**What needs to be done**
Only a number is wanted here: how many lines in the entries below contain the word "framework".

**Input material**
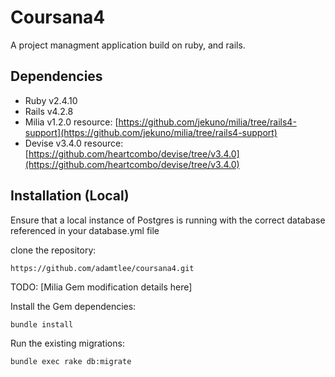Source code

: # Coursana4

A project managment application build on ruby, and rails. 

## Dependencies
- Ruby v2.4.10
- Rails v4.2.8
- Milia v1.2.0 resource: [https://github.com/jekuno/milia/tree/rails4-support](https://github.com/jekuno/milia/tree/rails4-support)
- Devise v3.4.0 resource: [https://github.com/heartcombo/devise/tree/v3.4.0](https://github.com/heartcombo/devise/tree/v3.4.0)

## Installation (Local)

Ensure that a local instance of Postgres is running with the correct database referenced in your database.yml file<br/>

clone the repository: 

```
https://github.com/adamtlee/coursana4.git
```

TODO: [Milia Gem modification details here] 

Install the Gem dependencies: 

```
bundle install
```

Run the existing migrations: 

```
bundle exec rake db:migrate
```

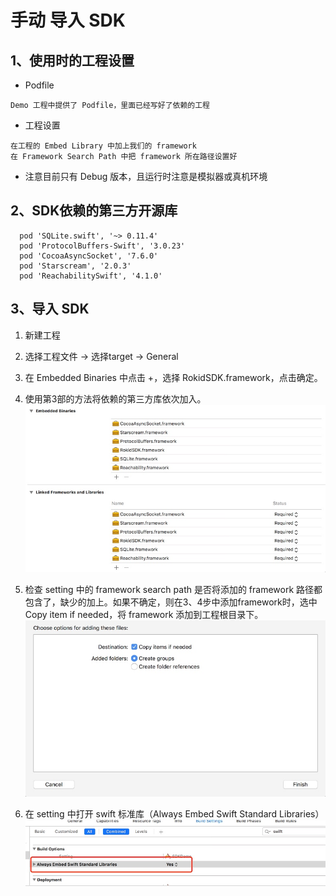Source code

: # 手动 导入 SDK

## 1、使用时的工程设置

* Podfile

```
Demo 工程中提供了 Podfile，里面已经写好了依赖的工程
```

* 工程设置

```
在工程的 Embed Library 中加上我们的 framework
在 Framework Search Path 中把 framework 所在路径设置好
```

* 注意目前只有 Debug 版本，且运行时注意是模拟器或真机环境 

## 2、SDK依赖的第三方开源库

```
  pod 'SQLite.swift', '~> 0.11.4'
  pod 'ProtocolBuffers-Swift', '3.0.23'
  pod 'CocoaAsyncSocket', '7.6.0'
  pod 'Starscream', '2.0.3'
  pod 'ReachabilitySwift', '4.1.0'
```

## 3、导入 SDK

1. 新建工程

2. 选择工程文件 -> 选择target -> General

3. 在 Embedded Binaries 中点击 +，选择 RokidSDK.framework，点击确定。

4. 使用第3部的方法将依赖的第三方库依次加入。
![](media/15263095346451.jpg)

5. 检查 setting 中的 framework search path 是否将添加的 framework 路径都包含了，缺少的加上。如果不确定，则在3、4步中添加framework时，选中 Copy item if needed，将 framework 添加到工程根目录下。
![](media/15263095507653.jpg)

6. 在 setting 中打开 swift 标准库（Always Embed Swift Standard Libraries）
![](media/15263095679483.jpg)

**Task output**
4